The difference is that Apple actually invented the technology it accused HTC — and by proxy, Google — of “stealing”.... One of the patents Apple cited in its 2010 suit...is a 358-page document signed by Jobs himself that covers everything from the way a finger touches the screen of a smartphone to the heuristics that turn those touches into commands.The endless repackaging and trading of patents has had a disruptive and distortional effect on the tech sector (much like derivatives re: the financial sector). What if law were changed so patent ownership could be transferred only once?
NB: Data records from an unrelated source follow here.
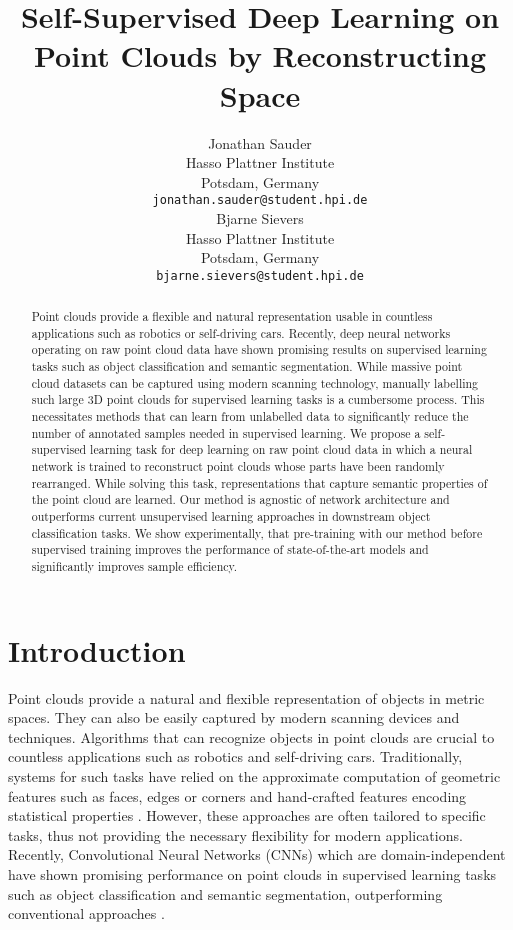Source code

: \documentclass{article}
\title{Self-Supervised Deep Learning on Point Clouds by Reconstructing Space}
\author{Jonathan Sauder \\
  Hasso Plattner Institute\\
  Potsdam, Germany\\
  \texttt{jonathan.sauder@student.hpi.de} \\
  \And
  Bjarne Sievers \\
  Hasso Plattner Institute\\
  Potsdam, Germany\\
  \texttt{bjarne.sievers@student.hpi.de} \\
}
\begin{document}
\maketitle

\begin{abstract}
Point clouds provide a flexible and natural representation usable in countless applications such as robotics or self-driving cars. Recently, deep neural networks operating on raw point cloud data have shown promising results on supervised learning tasks such as object classification and semantic segmentation. While massive point cloud datasets can be captured using modern scanning technology, manually labelling such large 3D point clouds for supervised learning tasks is a cumbersome process. This necessitates methods that can learn from unlabelled data to significantly reduce the number of annotated samples needed in supervised learning. We propose a self-supervised learning task for deep learning on raw point cloud data in which a neural network is trained to reconstruct point clouds whose parts have been randomly rearranged. While solving this task, representations that capture semantic properties of the point cloud are learned. Our method is agnostic of network architecture and outperforms current unsupervised learning approaches in downstream object classification tasks. We show experimentally, that pre-training with our method before supervised training improves the performance of state-of-the-art models and significantly improves sample efficiency.
\end{abstract}

\section{Introduction}
Point clouds provide a natural and flexible representation of objects in metric spaces. They can also be easily captured by modern scanning devices and techniques. Algorithms that can recognize objects in point clouds are crucial to countless applications such as robotics and self-driving cars. Traditionally, systems for such tasks have relied on the approximate computation of geometric features such as faces, edges or corners \cite{traditionalfeatures1, traditionalfeatures2} and hand-crafted features encoding statistical properties \cite{statisticalfeatures1, statisticalfeatures2}. However, these approaches are often tailored to specific tasks, thus not providing the necessary flexibility for modern applications. Recently, Convolutional Neural Networks (CNNs) which are domain-independent have shown promising performance on point clouds in supervised learning tasks such as object classification and semantic segmentation, outperforming conventional approaches \cite{pointnet, pointnet++, dgcnn, pointcnn}.
\end{document}
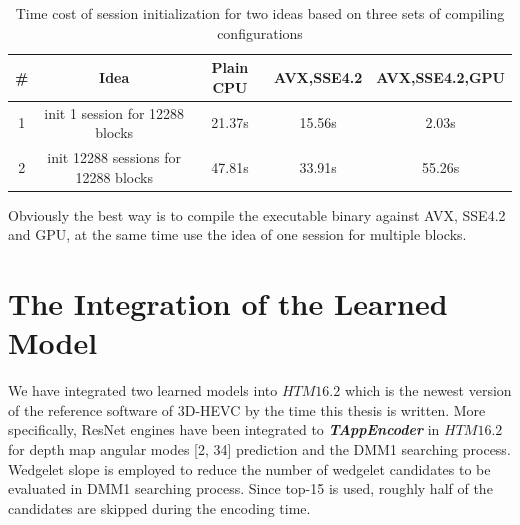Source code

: \begin{table}
    \caption{Time cost of session initialization for two ideas based on three sets of compiling configurations}
    \bigskip\label{tab:seesion-init-plain-cpu}
    \centering
    \begin{tabular}{c c c c c}
        \toprule
        \# & Idea & Plain CPU & AVX,SSE4.2 & AVX,SSE4.2,GPU \\
        \midrule
        1 & init 1 session for 12288 blocks & 21.37s &15.56s&2.03s \\
        2 & init 12288 sessions for 12288 blocks & 47.81s &33.91s&55.26s\\
        \bottomrule
    \end{tabular}
\end{table}

Obviously the best way is to compile the 
executable binary against AVX, SSE4.2 and GPU, at the same
time use the idea of one session for multiple blocks.

\section{The Integration of the Learned Model}\label{sec:integration-of-learned-model}
We have integrated two learned models into 
\(HTM16.2\) which is the newest version of
the reference software of 3D-HEVC by the time this thesis
is written\@.
More specifically, ResNet engines have been integrated to 
\textbf{\textit{TAppEncoder}} in \(HTM16.2\) for depth map 
angular modes [2, 34] prediction and the DMM1 searching process.
Wedgelet slope is employed
to reduce the number of wedgelet candidates to be evaluated in DMM1 
searching process. 
Since top-15 is used, roughly half of the candidates are skipped
during the encoding time.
Inventors ought to be able to sell their inventions, but further resale drifts society further and further from the original impetus of patent law...while stifling innovation and competition.
HTC and Google, by contrast, are accusing Apple (whose smartphone designs they have plainly copied) of violating patents they bought fourth or fifth hand.
"Patents were meant to encourage innovation," Google's chief legal counsel David Drummond wrote last month in his famous open letter "When Patents Attack Android." Google's enemies, he complained, were using "bogus" patents to try to "strangle" Android.
"Fortunately," he added, "the law frowns on the accumulation of dubious patents for anti-competitive means."
Indeed.
It strikes me as high time that we firmed up intellectual property rights for those who actually innovate, and stripped them entirely from litigious trolls.